En fin d'année, Sesimbra s'agite au rythme soubresauts du carnaval. Importée du Brésil, avec des musiques dansantes, des écoles de samba et des groupes d'axê, cette coutume plus récente est l'occasion de grandes fêtes nocturnes où l'on porte des masques et défile avec des chars. Préparée pendant des mois, la fête remplit les rues de la villes pour la Saint-Sylvestre. Un réveillon de rue parmi les plus réputés du Portugal.

Vers la fin de l'été, après de longues journées à la plage, le temps vient de préparer les aiolas, des barques en bois avec lesquelles on dispute la Régate d'Aiola. Particularité : pour concourir, on doit être un couple – un homme et une femme. Une épreuve sportive traditionnelle qui met en compétition des gens de (presque) tous âges.
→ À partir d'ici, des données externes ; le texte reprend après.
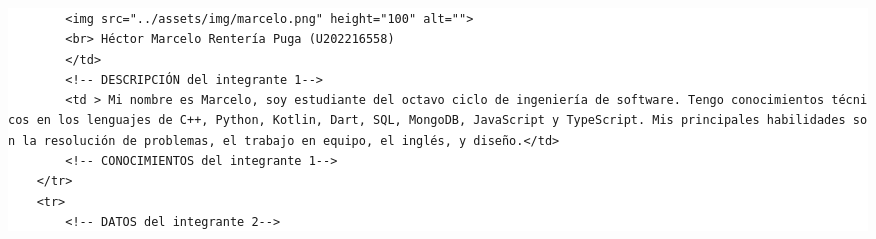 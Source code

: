             <img src="../assets/img/marcelo.png" height="100" alt="">
            <br> Héctor Marcelo Rentería Puga (U202216558)
            </td>
            <!-- DESCRIPCIÓN del integrante 1-->
            <td > Mi nombre es Marcelo, soy estudiante del octavo ciclo de ingeniería de software. Tengo conocimientos técnicos en los lenguajes de C++, Python, Kotlin, Dart, SQL, MongoDB, JavaScript y TypeScript. Mis principales habilidades son la resolución de problemas, el trabajo en equipo, el inglés, y diseño.</td>
            <!-- CONOCIMIENTOS del integrante 1-->
        </tr>
        <tr>
            <!-- DATOS del integrante 2-->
On dispute aussi, annuellement, une traversée de la baie à la nage. Des centaines de nageurs viennent chaque fois de tout le pays pour crawler d'un bout à l'autre de la baie.

La riche culture de Sesimbra trouve son écho naturel au musée maritime. Installé au fort de Santiago, inauguré en 2016, ce musée intègre le passé et le présent de la vie sesimbraise en l'articulant autour de la pêche et de la mer, un environnement bien particulier dont la ville entière a vécu des siècles durant.